This 1979 Octavia Butler classic is hard-to-put-down thriller. It’s 1976, and on Dana Franklin’s birthday, she’s moving in with her new husband in LA. Why is she suddenly transported to antebellum Maryland? And why does she land back in her apartment again? She doesn’t know. We don’t, either. The action and the stakes escalate quickly, shrouded in jarring mysteries and uncertainty, as she and her (white) husband grapple with the horrifying realities of chattel slavery.
Part two in a four volume work tracing the history of the GOP from Goldwater's insurgent candidacy for President in 1964, through the Nixon years and into the Reagan administration. Well written, detailed and fast paced.
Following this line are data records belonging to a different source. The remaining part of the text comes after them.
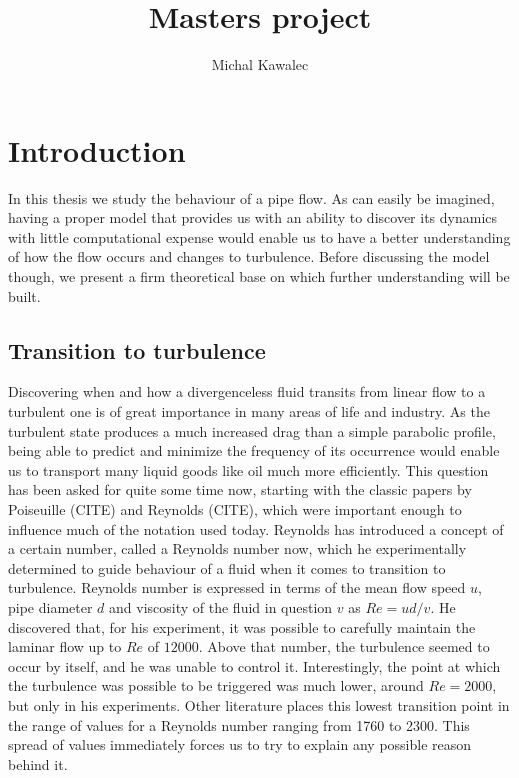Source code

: \documentclass[11pt,a4paper]{article}
\begin{document}
\title{Masters project}
\author{Michal Kawalec}

\section{Introduction}

In this thesis we study the behaviour of a pipe flow.
As can easily be imagined, having a proper model that provides us with an ability to discover its dynamics with little computational expense would enable us to have a better understanding of how the flow occurs and changes to turbulence.
Before discussing the model though, we present a firm theoretical base on which further understanding will be built.

\subsection{Transition to turbulence}
Discovering when and how a divergenceless fluid transits from linear flow to a turbulent one is of great importance in many areas of life and industry.
As the turbulent state produces a much increased drag than a simple parabolic profile, being able to predict and minimize the frequency of its occurrence would enable us to transport many liquid goods like oil much more efficiently.
This question has been asked for quite some time now, starting with the classic papers by Poiseuille (CITE) and Reynolds (CITE), which were important enough to influence much of the notation used today.
Reynolds has introduced a concept of a certain number, called a Reynolds number now, which he experimentally determined to guide behaviour of a fluid when it comes to transition to turbulence.
Reynolds number is expressed in terms of the mean flow speed \(u\), pipe diameter \(d\) and viscosity of the fluid in question \(v\) as \(Re = ud/v\).
He discovered that, for his experiment, it was possible to carefully maintain the laminar flow up to \(Re\) of \(12000\).
Above that number, the turbulence seemed to occur by itself, and he was unable to control it.
Interestingly, the point at which the turbulence was possible to be triggered was much lower, around \(Re = 2000\), but only in his experiments.
Other literature places this lowest transition point in the range of values for a Reynolds number ranging from 1760 to 2300\cite{Kerswell05}.
This spread of values immediately forces us to try to explain any possible reason behind it.
\end{document}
If you have an interest in understanding how the Republican Party ended up where it is today, this is a great place to start.
Co-written by one of the Central Park Five exonerated members, this Young Adult novel, told in verse, is so beautifully written. Amal, a young, Black, Muslim artistic teen, faces jail time for punching a white teen lying unconscious in a hospital. The writing mirrors the protagonist’s creative mind, engaging the reader in his struggle as he contemplates his decisions and his future.
Travel to the outer edge of our solar system from the comfort of your home on Earth. Bell focuses on the people behind the success of the two remarkable Voyager space missions in this warm and uplifting story of perseverance, improvisation, and teamwork.
CIA mind control experiments, communal living, high-jinks in Afghanistan and surfing in Hawaii. The book captures a unique episode in American history as a cast of bikers, intellectuals, chemists and government employees test the boundaries of personal freedom.
Definitely not the Beowulf translation you read in school, and that's in a good way! Headley's translation boldly mixes the ancient and modern (exhibit A: translating the famous opening exclamation "Hwæt!" as "Bro!"), and re-contextualizes the epic as a tense, nuanced exploration of legacies, masculinity, and the uncertain boundaries between humanity and monstrosity.
These semi-autobiographical stories -some of them loosely connected- touch upon the joys and tribulations of everyday life. Almost all the narrators are women; some grappling with poverty, addiction, and illness; others struggling with loneliness, failed relationships, and motherhood. Berlin’s prose is compelling, compassionate, and brutally honest. A Manual for Cleaning Women is by all accounts a wonderful book.
George Saunders has created an instant classic instructional book about writing fiction. Every other chapter is a Russian short story by Turgenev, Tolstoy, Gogol, or Chekhov, each selected for a point of craft he then unpacks in the subsequent chapter. This isn’t literary criticism; analysis focuses on how a writer might learn from the Russian writers’ craft. Even if you’re not a writer, his illuminating writing will deepen your appreciation of each story. Reading it, I felt like a student in the class of a kind but demanding master writer. And now I need to go write.
La sangre de la aurora is a short novel set during the civil war in Peru between the military and the terrorist group The Shining Path. Claudia Salazar gives a voice to the women affected by this violence through the heartbreaking experiences of three women and their different roles in the conflict. It is a very difficult read, but also real and necessary.